* [WHAT IS BEING ASKED] Every line below that includes "number" counts toward the total. Report that total alone.

* [Saved data entries]
_ _ _ _ _ _ _

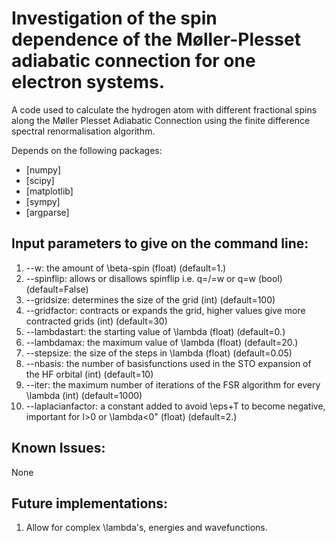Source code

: # Investigation of the spin dependence of the Møller-Plesset adiabatic connection for one electron systems.
A code used to calculate the hydrogen atom with different fractional spins along the Møller Plesset Adiabatic Connection using the finite difference spectral renormalisation algorithm.

Depends on the following packages:
- [numpy]
- [scipy]
- [matplotlib]
- [sympy]
- [argparse]

## Input parameters to give on the command line:
1. --w: the amount of \beta-spin (float) (default=1.)
2. --spinflip: allows or disallows spinflip  i.e. q=/=w or q=w (bool) (default=False)
3. --gridsize: determines the size of the grid (int) (default=100)
4. --gridfactor: contracts or expands the grid, higher values give more contracted grids (int) (default=30)
5. --lambdastart: the starting value of \lambda (float) (default=0.)
6. --lambdamax: the maximum value of \lambda (float) (default=20.)
7. --stepsize: the size of the steps in \lambda (float) (default=0.05)
8. --nbasis: the number of basisfunctions used in the STO expansion of the HF orbital (int) (default=10)
9. --iter: the maximum number of iterations of the FSR algorithm for every \lambda (int) (default=1000)
10. --laplacianfactor: a constant added to avoid \eps+T to become negative, important for l>0 or \lambda<0" (float) (default=2.)

## Known Issues:
None

## Future implementations:
1. Allow for complex \lambda's, energies and wavefunctions.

_ _ _ _ _ _ _

* [RESPONSE TO THE TASK] 2